Sourire complice de la Dame qui n’a pas encore dit un mot. Elle l’aime bien. Lui semble avoir apprécié son toupet. Elle sera embauchée. Entrée par la différence, entrée comme une effrontée. Les éditeurs aiment.


SEMINAIRE, JOUR 2, PARIS, 6 SEPTEMBRE 2011

Onze personnes fraîchement embauchées pour la France et la Belgique : sept hommes et quatre femmes, Monsieur M, la Dame, l’administrateur. Très grande table, bibliothèques sur tous les murs, oeuvres d’art dans tous les coins.

Monsieur M. – Sarkosy est un fasciste. Point. L’affaire Strauss-Kahn en est la démonstration évidente. Un complot je vous dis, un complot. L’autre là, Mme Royal. On la pensait bête mais ce n’est pas une fasciste, ça aurait été mieux tout de même. Et regardez donc ces hordes de féministes… Ridicule ! Elles se trompent de combat. J’espère qu’il n’y a pas de féministe parmi nous. Le féminisme était un combat valable il y cinquante ans. Aujourd’hui, cela n’a plus de raison d’être.

Elle penche son buste en arrière, elle ne le voit plus. L’administrateur la cache. Elle tremble. Elle ne comprend pas pourquoi elle a envie de pleurer. La tristesse a voilé sa colère : il fallait qu’elle quitte le navire, un joli navire. Bien sûr, elle savait qu’elle allait partir.

L’administrateur – Nous pouvons peut-être revenir à ce qui nous occupe, à nos nouveautés.

Monsieur M. – Avez-vous lu mon livre ?

L’administrateur – Ils ne sont pas fous, évidemment qu’ils l’ont lu.

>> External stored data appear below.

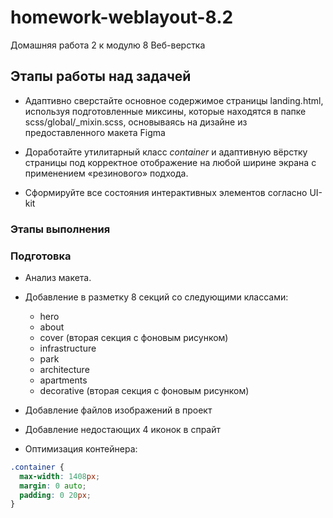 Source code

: # homework-weblayout-8.2

Домашняя работа 2 к модулю 8 Веб-верстка

## Этапы работы над задачей

- Адаптивно сверстайте основное содержимое страницы landing.html, используя подготовленные миксины, которые находятся в папке scss/global/_mixin.scss, основываясь на дизайне из предоставленного макета Figma

- Доработайте утилитарный класс  *container* и адаптивную вёрстку страницы под корректное отображение на любой ширине экрана с применением «резинового» подхода.

- Сформируйте все состояния интерактивных элементов согласно UI-kit

### Этапы выполнения

### Подготовка

- Анализ макета.

- Добавление в разметку 8 секций со следующими классами:
  - hero
  - about
  - cover (вторая секция с фоновым рисунком)
  - infrastructure
  - park
  - architecture
  - apartments
  - decorative (вторая секция с фоновым рисунком)

- Добавление файлов изображений в проект
- Добавление недостающих 4 иконок в спрайт
- Оптимизация контейнера:

```css
.container {
  max-width: 1408px;
  margin: 0 auto;
  padding: 0 20px;
}
```

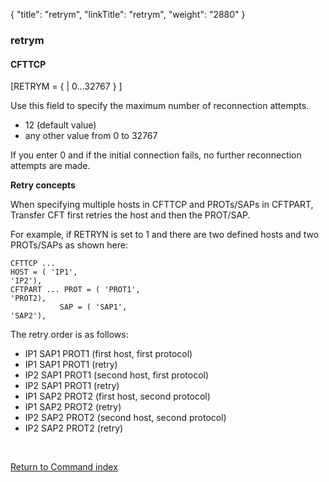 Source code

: {
    "title": "retrym",
    "linkTitle": "retrym",
    "weight": "2880"
}<span id="retrym"></span>

### retrym

#### CFTTCP

\[RETRYM = {
| 0...32767 } \]

Use this field to specify the maximum number of reconnection attempts.

- 12 (default value)
- any
    other value from 0 to 32767

If you enter 0 and if the initial connection fails, no further reconnection
attempts are made.

**Retry concepts**

When specifying multiple hosts in CFTTCP and PROTs/SAPs in CFTPART, Transfer CFT first retries the host and then the PROT/SAP.

For example, if RETRYN is set to 1 and there are two defined hosts and two PROTs/SAPs as shown here:

```
CFTTCP ...
HOST = ( 'IP1',
'IP2'),
CFTPART ... PROT = ( 'PROT1',
'PROT2),
           SAP = ( 'SAP1',
'SAP2'),
```

The retry order is as follows:

- IP1 SAP1 PROT1 (first host, first protocol)
- IP1 SAP1 PROT1 (retry)
- IP2 SAP1 PROT1 (second host, first protocol)
- IP2 SAP1 PROT1 (retry)
- IP1 SAP2 PROT2 (first host, second protocol)
- IP1 SAP2 PROT2 (retry)
- IP2 SAP2 PROT2 (second host, second protocol)
- IP2 SAP2 PROT2 (retry)

 

[Return to Command index](../../)

 
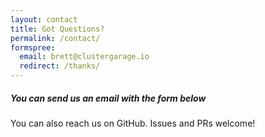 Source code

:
 ```yaml
---
layout: contact
title: Got Questions?
permalink: /contact/
formspree:
  email: brett@clustergarage.io
  redirect: /thanks/
---
```


##### You can send us an email with the form below

You can also reach us on <a ref="https://github.com/clustergarage">GitHub</a>.  Issues and PRs welcome!

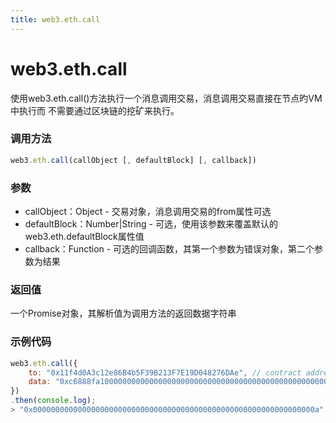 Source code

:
 ```yaml
---
title: web3.eth.call
---
```


# web3.eth.call

使用web3.eth.call()方法执行一个消息调用交易，消息调用交易直接在节点旳VM中执行而 不需要通过区块链的挖矿来执行。


### 调用方法

```js
web3.eth.call(callObject [, defaultBlock] [, callback])
```

### 参数
- callObject：Object - 交易对象，消息调用交易的from属性可选
- defaultBlock：Number|String - 可选，使用该参数来覆盖默认的web3.eth.defaultBlock属性值
- callback：Function - 可选的回调函数，其第一个参数为错误对象，第二个参数为结果

### 返回值
一个Promise对象，其解析值为调用方法的返回数据字符串

### 示例代码
```js
web3.eth.call({
    to: "0x11f4d0A3c12e86B4b5F39B213F7E19D048276DAe", // contract address
    data: "0xc6888fa10000000000000000000000000000000000000000000000000000000000000003"
})
.then(console.log);
> "0x000000000000000000000000000000000000000000000000000000000000000a"
``` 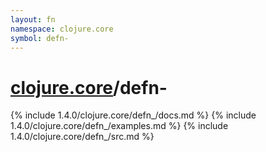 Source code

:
 ```yaml
---
layout: fn
namespace: clojure.core
symbol: defn-
---
```


# [clojure.core](../)/defn-

{% include 1.4.0/clojure.core/defn_/docs.md %}
{% include 1.4.0/clojure.core/defn_/examples.md %}
{% include 1.4.0/clojure.core/defn_/src.md %}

Monsieur M. – Qu’en pensez-vous Marc ?

Marc, Belgique – Je ne sais pas ce qu’il s’est passé. Je n’ai rien reçu par la Poste. Il y a dû avoir une erreur.

Il ment, tout le monde le sait mais il a du toupet.

Monsieur M. – Madame J., et vous qu’en avez-vous pensé ?

Silence.

Elle sert les dents. Simili sourire, larmes aux yeux, colère aux poings.

Monsieur M. – Je sais que je vous ai choquée Madame J.

Monsieur M. sourit. Il lui a rendu la monnaie de sa pièce d’embauche. Papy est un guerrier. Il est fier.


DEMISSION, LYON, 20 OCTOBRE 2011

Personne. Une mail et un téléphone qui sonne dans le vide.

Elle est partie trois semaines plus tard, profitant de la période d’essai. Pas assez effrontée, pas vraiment une guerrière, féministe larvée. Lui n’a pas voulu lui parler : elle est une traîtresse.

La Dame fait la morte.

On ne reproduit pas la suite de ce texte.